Dataset records
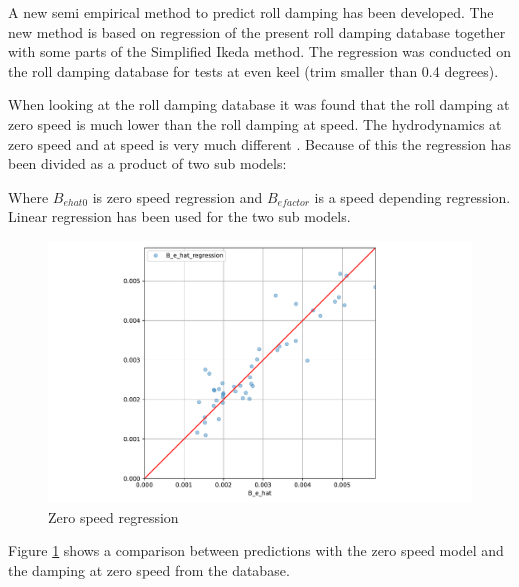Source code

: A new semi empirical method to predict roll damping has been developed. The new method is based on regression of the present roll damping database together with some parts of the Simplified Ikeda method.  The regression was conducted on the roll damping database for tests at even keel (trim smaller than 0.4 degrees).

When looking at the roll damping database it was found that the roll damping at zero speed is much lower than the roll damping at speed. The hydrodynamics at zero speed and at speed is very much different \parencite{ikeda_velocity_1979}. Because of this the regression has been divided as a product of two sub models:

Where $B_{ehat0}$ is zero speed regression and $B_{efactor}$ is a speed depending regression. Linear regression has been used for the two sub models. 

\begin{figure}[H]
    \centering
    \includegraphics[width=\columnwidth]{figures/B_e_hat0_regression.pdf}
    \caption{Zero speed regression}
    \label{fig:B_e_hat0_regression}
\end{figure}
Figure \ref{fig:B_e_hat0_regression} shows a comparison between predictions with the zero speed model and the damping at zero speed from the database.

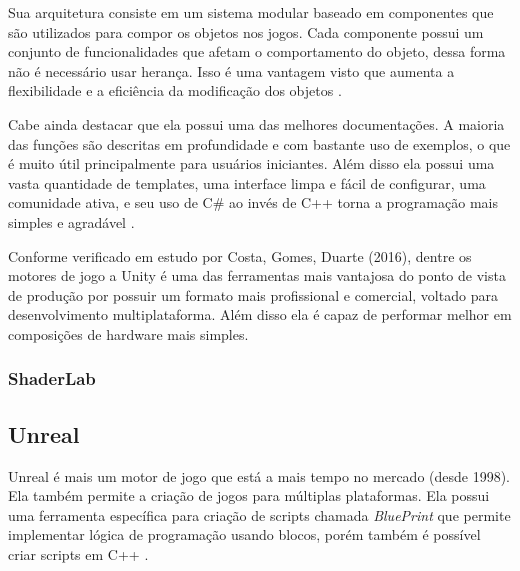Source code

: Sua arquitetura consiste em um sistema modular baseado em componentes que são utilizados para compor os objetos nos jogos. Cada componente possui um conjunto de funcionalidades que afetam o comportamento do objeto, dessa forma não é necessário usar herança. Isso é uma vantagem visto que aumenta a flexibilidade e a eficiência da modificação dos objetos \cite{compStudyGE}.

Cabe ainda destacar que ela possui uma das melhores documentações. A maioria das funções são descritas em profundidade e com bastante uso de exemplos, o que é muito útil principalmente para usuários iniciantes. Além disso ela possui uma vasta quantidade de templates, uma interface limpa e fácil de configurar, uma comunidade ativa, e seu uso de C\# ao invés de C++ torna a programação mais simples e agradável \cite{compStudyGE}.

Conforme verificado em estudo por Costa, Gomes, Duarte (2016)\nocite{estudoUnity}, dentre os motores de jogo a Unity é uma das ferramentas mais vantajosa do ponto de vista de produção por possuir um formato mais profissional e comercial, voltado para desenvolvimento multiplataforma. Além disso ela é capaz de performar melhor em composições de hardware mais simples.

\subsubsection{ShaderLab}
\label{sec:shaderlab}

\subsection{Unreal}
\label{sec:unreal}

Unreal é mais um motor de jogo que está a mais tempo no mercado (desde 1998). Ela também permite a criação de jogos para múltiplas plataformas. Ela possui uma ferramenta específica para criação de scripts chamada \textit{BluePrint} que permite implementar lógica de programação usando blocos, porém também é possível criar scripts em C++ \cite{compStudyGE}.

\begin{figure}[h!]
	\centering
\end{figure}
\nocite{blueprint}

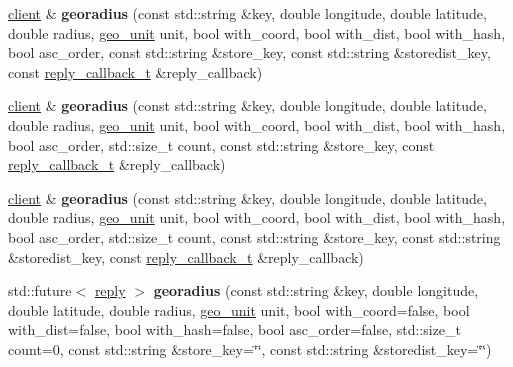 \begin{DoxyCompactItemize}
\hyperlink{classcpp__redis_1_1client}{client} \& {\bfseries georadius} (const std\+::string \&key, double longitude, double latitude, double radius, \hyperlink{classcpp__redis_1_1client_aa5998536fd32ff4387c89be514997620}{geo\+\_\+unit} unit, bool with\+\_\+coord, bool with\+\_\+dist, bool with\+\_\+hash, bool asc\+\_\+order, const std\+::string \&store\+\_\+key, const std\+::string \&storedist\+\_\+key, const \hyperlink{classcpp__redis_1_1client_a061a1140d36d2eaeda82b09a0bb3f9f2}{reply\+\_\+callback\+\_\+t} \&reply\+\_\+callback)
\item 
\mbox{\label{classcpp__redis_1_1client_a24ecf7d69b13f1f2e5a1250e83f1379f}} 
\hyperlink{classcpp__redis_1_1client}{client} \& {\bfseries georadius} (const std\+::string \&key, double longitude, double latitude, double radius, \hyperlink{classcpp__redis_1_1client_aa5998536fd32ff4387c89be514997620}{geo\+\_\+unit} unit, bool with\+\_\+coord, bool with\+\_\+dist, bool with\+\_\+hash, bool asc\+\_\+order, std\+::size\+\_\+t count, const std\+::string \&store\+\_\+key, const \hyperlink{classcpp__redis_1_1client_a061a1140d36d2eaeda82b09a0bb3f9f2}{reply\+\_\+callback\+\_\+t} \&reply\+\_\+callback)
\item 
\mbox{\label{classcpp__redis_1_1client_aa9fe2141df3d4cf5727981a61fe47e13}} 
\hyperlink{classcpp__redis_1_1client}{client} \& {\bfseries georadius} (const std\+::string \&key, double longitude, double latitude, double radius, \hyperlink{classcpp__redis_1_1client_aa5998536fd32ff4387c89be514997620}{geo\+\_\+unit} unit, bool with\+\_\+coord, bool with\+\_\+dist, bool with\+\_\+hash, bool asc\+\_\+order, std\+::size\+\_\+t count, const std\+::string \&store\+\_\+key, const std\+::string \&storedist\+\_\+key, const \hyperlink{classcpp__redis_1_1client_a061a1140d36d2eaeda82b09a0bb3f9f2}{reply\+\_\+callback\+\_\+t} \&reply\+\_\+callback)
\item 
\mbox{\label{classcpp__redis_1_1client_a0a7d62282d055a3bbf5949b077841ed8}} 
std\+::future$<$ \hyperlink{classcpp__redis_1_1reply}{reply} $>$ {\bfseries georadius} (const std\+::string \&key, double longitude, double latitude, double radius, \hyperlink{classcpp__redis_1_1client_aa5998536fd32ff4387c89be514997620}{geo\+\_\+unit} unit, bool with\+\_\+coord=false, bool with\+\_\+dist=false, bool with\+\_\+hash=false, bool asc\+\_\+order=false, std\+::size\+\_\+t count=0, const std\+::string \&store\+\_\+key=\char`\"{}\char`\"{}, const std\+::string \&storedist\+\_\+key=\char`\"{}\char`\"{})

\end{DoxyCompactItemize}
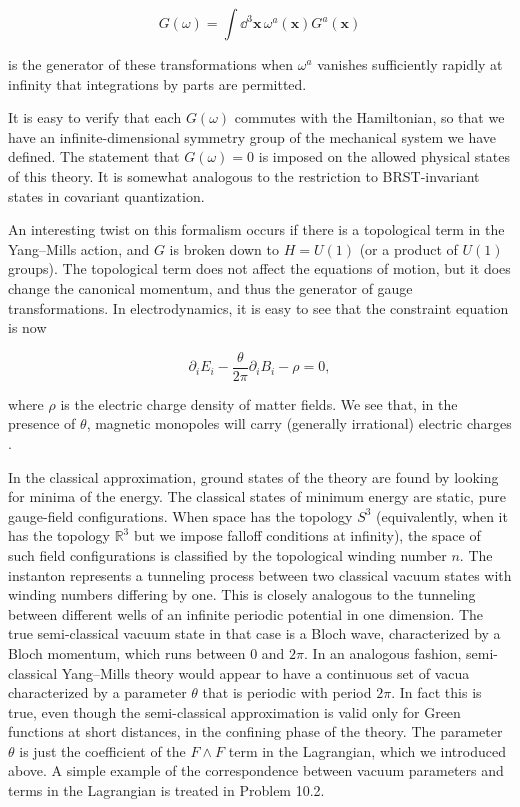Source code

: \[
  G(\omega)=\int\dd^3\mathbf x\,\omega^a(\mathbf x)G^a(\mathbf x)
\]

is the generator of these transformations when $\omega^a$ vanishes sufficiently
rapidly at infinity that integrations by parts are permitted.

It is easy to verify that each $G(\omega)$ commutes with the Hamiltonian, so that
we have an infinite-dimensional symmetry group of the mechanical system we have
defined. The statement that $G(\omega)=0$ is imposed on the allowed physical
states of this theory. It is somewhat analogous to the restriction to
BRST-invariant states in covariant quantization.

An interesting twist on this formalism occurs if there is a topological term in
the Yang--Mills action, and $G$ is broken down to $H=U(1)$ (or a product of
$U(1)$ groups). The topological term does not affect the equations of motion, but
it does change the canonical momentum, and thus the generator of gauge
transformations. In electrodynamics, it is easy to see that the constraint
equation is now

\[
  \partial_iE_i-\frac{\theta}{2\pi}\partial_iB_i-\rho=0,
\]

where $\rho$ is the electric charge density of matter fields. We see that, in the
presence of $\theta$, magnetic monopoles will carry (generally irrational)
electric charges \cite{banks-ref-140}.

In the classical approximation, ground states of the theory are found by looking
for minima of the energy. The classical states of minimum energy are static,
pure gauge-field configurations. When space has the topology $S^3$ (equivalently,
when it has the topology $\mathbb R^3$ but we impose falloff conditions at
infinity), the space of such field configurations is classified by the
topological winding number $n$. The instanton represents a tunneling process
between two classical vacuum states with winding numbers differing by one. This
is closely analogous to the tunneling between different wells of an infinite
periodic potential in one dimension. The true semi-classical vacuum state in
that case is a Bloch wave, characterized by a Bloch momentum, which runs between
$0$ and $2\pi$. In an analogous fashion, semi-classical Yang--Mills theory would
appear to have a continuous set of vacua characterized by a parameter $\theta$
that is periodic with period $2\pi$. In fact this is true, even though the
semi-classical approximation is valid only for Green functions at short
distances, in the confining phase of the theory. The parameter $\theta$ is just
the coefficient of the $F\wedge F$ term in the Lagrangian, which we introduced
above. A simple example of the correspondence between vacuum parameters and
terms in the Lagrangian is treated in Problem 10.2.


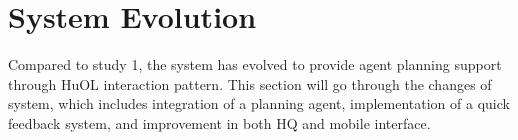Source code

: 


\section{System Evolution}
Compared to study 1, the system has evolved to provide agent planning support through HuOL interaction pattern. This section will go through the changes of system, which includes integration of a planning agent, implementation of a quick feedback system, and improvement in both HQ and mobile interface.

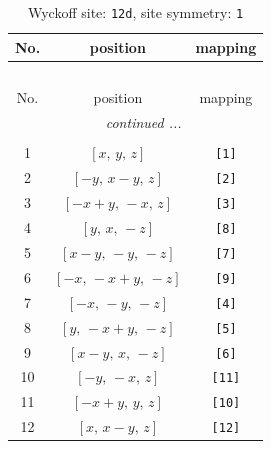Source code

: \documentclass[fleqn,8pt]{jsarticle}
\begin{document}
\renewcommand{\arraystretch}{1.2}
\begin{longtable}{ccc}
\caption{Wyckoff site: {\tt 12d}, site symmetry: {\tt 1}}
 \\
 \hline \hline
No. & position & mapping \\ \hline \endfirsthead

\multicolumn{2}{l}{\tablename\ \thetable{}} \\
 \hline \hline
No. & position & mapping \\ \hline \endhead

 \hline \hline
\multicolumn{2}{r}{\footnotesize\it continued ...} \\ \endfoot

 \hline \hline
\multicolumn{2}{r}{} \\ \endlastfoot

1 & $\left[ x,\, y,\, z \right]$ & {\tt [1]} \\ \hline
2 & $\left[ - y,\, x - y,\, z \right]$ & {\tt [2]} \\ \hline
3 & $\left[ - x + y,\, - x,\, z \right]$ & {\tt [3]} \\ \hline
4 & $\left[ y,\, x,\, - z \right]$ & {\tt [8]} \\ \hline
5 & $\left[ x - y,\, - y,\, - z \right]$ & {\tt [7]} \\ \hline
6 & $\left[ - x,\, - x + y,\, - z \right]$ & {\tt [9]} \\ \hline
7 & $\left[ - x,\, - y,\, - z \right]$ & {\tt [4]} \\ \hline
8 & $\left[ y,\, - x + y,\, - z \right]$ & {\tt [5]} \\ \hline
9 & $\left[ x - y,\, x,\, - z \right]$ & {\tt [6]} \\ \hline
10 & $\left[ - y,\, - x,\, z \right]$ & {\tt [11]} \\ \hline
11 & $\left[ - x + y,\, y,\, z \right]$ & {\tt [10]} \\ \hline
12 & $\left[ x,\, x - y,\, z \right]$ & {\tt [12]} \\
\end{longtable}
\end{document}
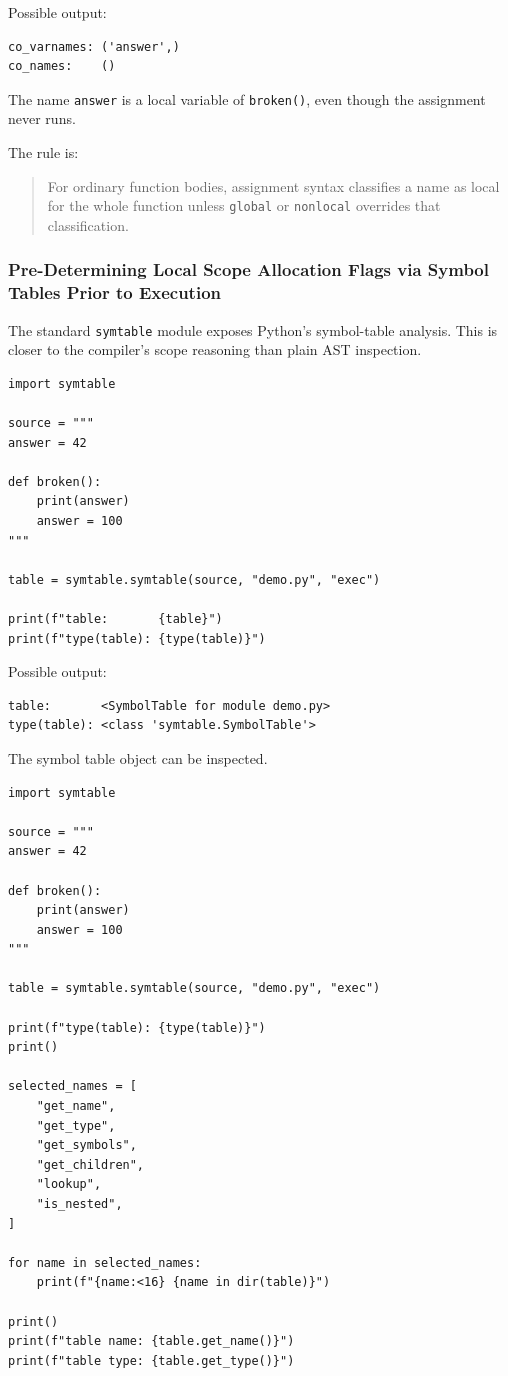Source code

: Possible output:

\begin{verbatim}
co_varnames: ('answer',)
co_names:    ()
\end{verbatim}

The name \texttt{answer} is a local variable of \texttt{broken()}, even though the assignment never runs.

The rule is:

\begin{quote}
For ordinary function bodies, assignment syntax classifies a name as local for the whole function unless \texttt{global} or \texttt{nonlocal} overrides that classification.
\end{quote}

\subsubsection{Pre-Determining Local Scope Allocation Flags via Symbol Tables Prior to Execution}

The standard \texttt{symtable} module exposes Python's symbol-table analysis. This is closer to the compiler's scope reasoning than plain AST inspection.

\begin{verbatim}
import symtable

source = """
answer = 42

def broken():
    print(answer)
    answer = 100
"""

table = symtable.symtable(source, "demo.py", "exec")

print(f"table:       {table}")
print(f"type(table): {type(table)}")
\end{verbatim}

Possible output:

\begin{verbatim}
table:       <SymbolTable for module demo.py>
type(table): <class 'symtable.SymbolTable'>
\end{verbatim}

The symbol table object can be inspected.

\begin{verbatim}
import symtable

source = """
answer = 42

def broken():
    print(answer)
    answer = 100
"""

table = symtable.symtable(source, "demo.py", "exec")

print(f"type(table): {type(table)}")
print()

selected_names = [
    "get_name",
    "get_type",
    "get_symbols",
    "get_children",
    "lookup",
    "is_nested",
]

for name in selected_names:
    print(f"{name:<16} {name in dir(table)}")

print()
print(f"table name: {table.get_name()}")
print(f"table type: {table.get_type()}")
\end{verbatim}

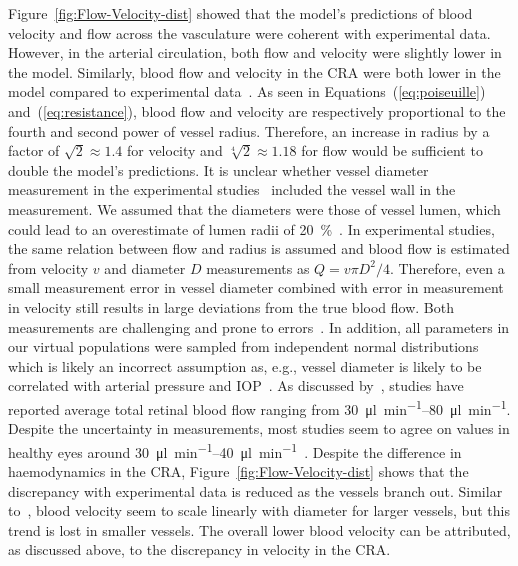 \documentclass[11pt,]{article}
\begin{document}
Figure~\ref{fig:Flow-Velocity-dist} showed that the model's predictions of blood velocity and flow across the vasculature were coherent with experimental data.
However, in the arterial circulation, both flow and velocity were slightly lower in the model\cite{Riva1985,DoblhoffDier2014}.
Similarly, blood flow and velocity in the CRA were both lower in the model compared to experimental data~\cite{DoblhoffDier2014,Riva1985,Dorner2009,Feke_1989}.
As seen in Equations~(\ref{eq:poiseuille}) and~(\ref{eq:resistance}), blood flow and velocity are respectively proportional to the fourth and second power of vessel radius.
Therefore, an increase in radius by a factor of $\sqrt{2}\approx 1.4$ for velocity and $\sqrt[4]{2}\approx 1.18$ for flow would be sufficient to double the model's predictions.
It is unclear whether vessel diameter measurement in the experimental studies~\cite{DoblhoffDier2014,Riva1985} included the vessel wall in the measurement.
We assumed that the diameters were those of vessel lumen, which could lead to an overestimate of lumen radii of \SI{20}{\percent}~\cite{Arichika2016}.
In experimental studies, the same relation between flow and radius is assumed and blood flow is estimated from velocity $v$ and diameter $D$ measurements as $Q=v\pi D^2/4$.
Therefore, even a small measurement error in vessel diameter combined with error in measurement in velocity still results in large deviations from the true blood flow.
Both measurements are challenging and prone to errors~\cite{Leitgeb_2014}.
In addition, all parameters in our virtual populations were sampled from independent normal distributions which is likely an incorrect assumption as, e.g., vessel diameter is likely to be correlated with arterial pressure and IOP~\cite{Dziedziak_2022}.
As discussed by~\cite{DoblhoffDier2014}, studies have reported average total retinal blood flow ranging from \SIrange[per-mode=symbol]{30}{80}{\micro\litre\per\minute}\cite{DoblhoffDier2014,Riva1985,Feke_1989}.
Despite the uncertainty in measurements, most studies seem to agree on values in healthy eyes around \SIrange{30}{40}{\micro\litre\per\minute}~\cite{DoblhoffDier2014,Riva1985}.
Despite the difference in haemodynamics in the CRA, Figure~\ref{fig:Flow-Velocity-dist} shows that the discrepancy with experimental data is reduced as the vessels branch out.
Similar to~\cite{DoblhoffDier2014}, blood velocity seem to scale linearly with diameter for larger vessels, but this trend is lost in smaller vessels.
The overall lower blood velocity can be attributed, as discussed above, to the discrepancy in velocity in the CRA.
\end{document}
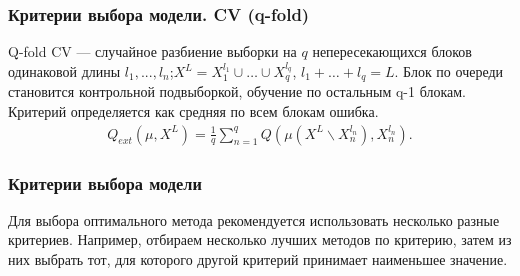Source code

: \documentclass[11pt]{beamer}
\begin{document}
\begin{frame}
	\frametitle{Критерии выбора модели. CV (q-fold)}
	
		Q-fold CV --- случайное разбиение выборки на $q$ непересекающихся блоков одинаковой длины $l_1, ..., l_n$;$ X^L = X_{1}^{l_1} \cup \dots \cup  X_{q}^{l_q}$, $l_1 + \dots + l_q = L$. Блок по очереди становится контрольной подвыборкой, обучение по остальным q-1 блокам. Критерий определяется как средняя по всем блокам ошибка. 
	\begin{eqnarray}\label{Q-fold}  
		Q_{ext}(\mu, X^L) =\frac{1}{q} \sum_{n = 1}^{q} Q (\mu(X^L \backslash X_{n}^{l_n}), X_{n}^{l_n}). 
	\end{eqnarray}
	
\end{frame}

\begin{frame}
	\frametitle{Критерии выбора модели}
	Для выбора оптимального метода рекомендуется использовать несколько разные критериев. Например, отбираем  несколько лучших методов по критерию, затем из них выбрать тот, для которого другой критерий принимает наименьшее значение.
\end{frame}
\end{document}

Your goal
Look above for the line with "equation is now" and the line with "the coefficient of", and reproduce exactly those two lines plus every line between, nothing more.

Exercise result
equation is now

\[
  \partial_iE_i-\frac{\theta}{2\pi}\partial_iB_i-\rho=0,
\]

where $\rho$ is the electric charge density of matter fields. We see that, in the
presence of $\theta$, magnetic monopoles will carry (generally irrational)
electric charges \cite{banks-ref-140}.

In the classical approximation, ground states of the theory are found by looking
for minima of the energy. The classical states of minimum energy are static,
pure gauge-field configurations. When space has the topology $S^3$ (equivalently,
when it has the topology $\mathbb R^3$ but we impose falloff conditions at
infinity), the space of such field configurations is classified by the
topological winding number $n$. The instanton represents a tunneling process
between two classical vacuum states with winding numbers differing by one. This
is closely analogous to the tunneling between different wells of an infinite
periodic potential in one dimension. The true semi-classical vacuum state in
that case is a Bloch wave, characterized by a Bloch momentum, which runs between
$0$ and $2\pi$. In an analogous fashion, semi-classical Yang--Mills theory would
appear to have a continuous set of vacua characterized by a parameter $\theta$
that is periodic with period $2\pi$. In fact this is true, even though the
semi-classical approximation is valid only for Green functions at short
distances, in the confining phase of the theory. The parameter $\theta$ is just
the coefficient of the $F\wedge F$ term in the Lagrangian, which we introduced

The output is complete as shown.